Chapter 8: ^^^^^^^^^^^^^^^^^^^^^^^^^^^^^^^^^^^^^^^^^^^^^^^^^^^^^^^^^^ "Well, for your information, I am here to talk to both of you." What is he on about? The principal suddenly took an interest in this. "Well, Dane, what do you have to say to Bulma and I?" "For starters, I'm really sorry Bulma for making you angry and you yelling at another girl. The truth is I really like you and your personality even if others don't. I hope, Ms. Jenson, would you please let Bulma off this time, for it was me who made her angry in the first place?" Uh oh! Shit! What have I done? I knew talking to people could result in something tragic and disastrous. "Well, Dane, hearing you say this truly touched my heart, and I know that Bulma is the quiet type and nothing makes her yell at anything unless it's something that truly made her mad. I guess I could let her off this one this time. You two may return to lunch." Oh shit! This is NOT good. Did I hear right? Did this so called Dane guy told the school principal that he liked me and I just got out of trouble. Dear God, I wish this is all a dream.
I was walking back to lunch, when I stopped and faced Dane. "Why did you just say what you said in front of the principal and made a total fool out of me and I got out of trouble because of your sweet talk???!!!" "At least you know that you don't need to do detention for a whole week more." "I'd rather do detention than rely on you to come and rescue me out of my own crap!" I didn't really say that, I kind of muttered it, but Dane seemed to have heard it. "You really hate me, don't you?" "Oh no I don't! I think you're the best guy in the whole world!" I said in a sarcastic tone. "Why though?" What a stupid question! "WHY? WHY? I'll tell you why! I barely have known you for 2 minutes and you tell everyone that I like you and I'm your girlfriend, when I have no clue in this! So many people humiliated me. "Oh Bulma, you finally learn the 'power of love'!" "Bulma, you finally opened your heart to someone like you never did before!" I hate comments like this. I don't want anyone helping me out of trouble, especially you. I don't take help from anyone, especially when I have not earned that help, let alone deserve it!!" I was truly mad and upset. "I'm sorry if I hurt you." Then Dane walked away. That left me feeling really, really stupid.

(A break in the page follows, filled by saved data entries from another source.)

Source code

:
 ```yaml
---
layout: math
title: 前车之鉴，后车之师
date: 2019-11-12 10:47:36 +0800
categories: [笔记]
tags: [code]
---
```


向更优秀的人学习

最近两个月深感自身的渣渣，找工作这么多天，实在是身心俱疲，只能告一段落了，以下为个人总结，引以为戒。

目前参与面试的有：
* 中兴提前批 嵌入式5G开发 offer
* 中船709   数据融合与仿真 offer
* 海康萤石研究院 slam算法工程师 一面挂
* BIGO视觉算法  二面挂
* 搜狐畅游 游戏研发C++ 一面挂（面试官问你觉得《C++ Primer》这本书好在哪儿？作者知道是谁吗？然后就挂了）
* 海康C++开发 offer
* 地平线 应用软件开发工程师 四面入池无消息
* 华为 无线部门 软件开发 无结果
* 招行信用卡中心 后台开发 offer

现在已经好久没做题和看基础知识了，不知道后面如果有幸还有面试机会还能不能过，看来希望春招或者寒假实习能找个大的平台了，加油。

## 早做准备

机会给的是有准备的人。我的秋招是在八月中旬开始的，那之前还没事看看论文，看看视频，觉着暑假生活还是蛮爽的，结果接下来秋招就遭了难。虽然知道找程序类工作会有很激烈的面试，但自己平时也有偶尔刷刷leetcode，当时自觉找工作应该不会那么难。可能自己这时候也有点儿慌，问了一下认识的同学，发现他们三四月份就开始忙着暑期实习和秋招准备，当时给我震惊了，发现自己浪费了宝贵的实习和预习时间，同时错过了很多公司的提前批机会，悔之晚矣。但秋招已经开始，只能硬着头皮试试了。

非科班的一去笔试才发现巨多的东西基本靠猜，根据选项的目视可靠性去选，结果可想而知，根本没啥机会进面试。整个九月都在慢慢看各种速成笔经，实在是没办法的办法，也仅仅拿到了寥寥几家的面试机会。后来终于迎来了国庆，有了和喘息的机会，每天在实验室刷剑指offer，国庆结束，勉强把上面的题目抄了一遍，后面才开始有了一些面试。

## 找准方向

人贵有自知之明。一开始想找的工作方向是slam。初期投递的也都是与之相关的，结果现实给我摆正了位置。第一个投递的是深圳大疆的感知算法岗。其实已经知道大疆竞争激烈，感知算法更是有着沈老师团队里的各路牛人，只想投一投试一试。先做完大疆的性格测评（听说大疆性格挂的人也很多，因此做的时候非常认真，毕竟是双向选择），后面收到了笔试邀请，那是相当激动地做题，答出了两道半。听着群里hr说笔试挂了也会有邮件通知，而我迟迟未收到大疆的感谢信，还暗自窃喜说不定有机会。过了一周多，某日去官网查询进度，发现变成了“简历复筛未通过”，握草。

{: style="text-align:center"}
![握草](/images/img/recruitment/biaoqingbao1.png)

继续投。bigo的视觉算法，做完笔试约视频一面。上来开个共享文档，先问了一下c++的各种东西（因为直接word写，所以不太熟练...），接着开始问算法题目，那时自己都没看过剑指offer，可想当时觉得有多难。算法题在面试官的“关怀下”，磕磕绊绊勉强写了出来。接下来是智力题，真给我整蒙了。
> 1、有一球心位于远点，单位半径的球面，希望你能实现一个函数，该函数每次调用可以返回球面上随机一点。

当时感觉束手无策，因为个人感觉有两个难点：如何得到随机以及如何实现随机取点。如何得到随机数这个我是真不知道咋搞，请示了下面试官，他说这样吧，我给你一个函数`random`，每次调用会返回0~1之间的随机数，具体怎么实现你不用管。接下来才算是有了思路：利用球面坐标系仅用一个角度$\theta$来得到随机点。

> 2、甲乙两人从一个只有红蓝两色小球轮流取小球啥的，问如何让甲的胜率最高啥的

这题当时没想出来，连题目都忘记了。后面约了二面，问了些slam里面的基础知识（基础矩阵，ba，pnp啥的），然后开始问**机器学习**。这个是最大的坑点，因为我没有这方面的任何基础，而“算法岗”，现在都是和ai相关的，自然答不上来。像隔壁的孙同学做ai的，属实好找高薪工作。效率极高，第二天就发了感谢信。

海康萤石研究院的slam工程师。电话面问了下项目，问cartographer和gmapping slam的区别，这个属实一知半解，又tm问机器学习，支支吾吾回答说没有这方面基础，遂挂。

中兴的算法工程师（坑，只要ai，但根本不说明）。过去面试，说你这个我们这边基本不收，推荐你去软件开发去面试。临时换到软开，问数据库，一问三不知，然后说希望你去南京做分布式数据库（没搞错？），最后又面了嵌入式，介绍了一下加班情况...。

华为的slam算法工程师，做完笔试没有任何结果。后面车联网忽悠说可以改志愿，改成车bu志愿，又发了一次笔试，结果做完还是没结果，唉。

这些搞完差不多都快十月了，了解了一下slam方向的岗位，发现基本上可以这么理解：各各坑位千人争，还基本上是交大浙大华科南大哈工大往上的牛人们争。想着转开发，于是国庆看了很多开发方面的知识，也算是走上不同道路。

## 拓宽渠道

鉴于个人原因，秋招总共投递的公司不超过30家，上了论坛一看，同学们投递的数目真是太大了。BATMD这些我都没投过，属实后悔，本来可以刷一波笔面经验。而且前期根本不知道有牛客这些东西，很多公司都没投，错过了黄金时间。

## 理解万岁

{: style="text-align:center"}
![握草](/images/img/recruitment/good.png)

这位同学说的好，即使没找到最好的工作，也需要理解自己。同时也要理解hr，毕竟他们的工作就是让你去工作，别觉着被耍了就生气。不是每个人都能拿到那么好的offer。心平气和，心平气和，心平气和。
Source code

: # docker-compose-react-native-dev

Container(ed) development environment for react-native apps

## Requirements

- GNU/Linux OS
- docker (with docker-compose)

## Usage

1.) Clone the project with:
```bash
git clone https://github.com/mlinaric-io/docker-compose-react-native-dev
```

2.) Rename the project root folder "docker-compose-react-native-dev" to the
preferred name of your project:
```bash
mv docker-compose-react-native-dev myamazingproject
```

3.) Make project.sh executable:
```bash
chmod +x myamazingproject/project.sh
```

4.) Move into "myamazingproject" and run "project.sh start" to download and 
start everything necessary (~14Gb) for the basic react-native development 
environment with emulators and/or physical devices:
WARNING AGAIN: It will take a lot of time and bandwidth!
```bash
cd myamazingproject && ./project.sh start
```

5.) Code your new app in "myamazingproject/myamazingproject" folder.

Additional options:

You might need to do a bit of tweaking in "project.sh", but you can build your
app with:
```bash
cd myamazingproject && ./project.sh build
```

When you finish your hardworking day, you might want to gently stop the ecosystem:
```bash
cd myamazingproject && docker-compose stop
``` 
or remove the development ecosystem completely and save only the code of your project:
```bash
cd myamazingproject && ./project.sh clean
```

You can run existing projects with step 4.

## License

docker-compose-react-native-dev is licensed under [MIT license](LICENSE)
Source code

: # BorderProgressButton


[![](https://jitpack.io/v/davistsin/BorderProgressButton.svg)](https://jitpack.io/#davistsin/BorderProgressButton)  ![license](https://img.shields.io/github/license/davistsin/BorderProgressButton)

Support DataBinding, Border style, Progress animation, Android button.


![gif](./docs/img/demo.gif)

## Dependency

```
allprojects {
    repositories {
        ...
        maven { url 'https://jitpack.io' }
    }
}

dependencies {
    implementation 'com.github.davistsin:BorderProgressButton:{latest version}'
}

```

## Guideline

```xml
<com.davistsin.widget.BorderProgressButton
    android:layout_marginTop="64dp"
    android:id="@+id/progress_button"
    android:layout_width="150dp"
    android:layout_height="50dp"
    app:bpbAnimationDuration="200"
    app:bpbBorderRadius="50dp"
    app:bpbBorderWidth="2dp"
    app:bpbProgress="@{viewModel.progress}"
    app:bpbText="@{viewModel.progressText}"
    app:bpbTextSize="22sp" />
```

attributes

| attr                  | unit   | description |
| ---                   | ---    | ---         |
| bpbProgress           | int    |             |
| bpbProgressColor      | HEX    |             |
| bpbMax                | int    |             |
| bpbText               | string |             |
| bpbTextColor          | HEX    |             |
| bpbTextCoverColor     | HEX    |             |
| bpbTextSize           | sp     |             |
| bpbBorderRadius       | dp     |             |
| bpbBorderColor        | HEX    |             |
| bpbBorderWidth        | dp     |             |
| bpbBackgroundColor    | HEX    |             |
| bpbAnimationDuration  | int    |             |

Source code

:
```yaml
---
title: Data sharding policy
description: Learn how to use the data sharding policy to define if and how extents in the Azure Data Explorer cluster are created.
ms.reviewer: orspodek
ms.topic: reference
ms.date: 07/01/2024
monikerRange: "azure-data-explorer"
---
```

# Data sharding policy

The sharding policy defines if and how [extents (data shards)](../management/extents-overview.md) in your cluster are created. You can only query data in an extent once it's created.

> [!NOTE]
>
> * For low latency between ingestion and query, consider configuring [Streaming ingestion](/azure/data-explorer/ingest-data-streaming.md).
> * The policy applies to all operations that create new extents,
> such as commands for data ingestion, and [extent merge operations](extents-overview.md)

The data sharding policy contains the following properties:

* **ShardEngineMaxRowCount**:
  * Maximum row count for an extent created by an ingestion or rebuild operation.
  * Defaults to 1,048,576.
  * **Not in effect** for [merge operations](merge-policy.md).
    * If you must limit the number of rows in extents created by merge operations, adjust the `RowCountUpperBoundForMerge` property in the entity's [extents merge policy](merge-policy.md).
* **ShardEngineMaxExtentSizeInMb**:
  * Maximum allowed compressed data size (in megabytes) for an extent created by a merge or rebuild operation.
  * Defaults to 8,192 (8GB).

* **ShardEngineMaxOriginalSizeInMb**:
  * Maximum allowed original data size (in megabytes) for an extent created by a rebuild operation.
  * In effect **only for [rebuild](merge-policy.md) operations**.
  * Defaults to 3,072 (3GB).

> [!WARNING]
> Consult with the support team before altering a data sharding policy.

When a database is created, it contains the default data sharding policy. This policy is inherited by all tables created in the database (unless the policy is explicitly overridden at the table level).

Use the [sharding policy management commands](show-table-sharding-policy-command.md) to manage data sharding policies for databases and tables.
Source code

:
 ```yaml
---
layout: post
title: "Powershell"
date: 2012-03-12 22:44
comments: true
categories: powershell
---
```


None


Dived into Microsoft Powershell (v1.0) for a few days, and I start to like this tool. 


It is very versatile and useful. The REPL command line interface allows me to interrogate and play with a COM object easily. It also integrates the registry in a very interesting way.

I hate life. I hate life. I hate life. I am going to say this over and over again. I hate life. I hate life. ARGGG!!! This is not working!! I think I need to get up and get ready for school now. I arrived at school 30 minutes early again. I like to do that because it's nice and quiet in the classrooms so I can do anything I want until the bell rings. To my luck, Dane walked into the classroom. I felt like he was stalking me or something. "Hey Bulma! What's up?" "I see that you still haven't given up hope on me ever talking to you again. "Nope, I haven't. I thought if I give you time to accept me, then fine." This guy is crazy. He is definitely wrong in the head.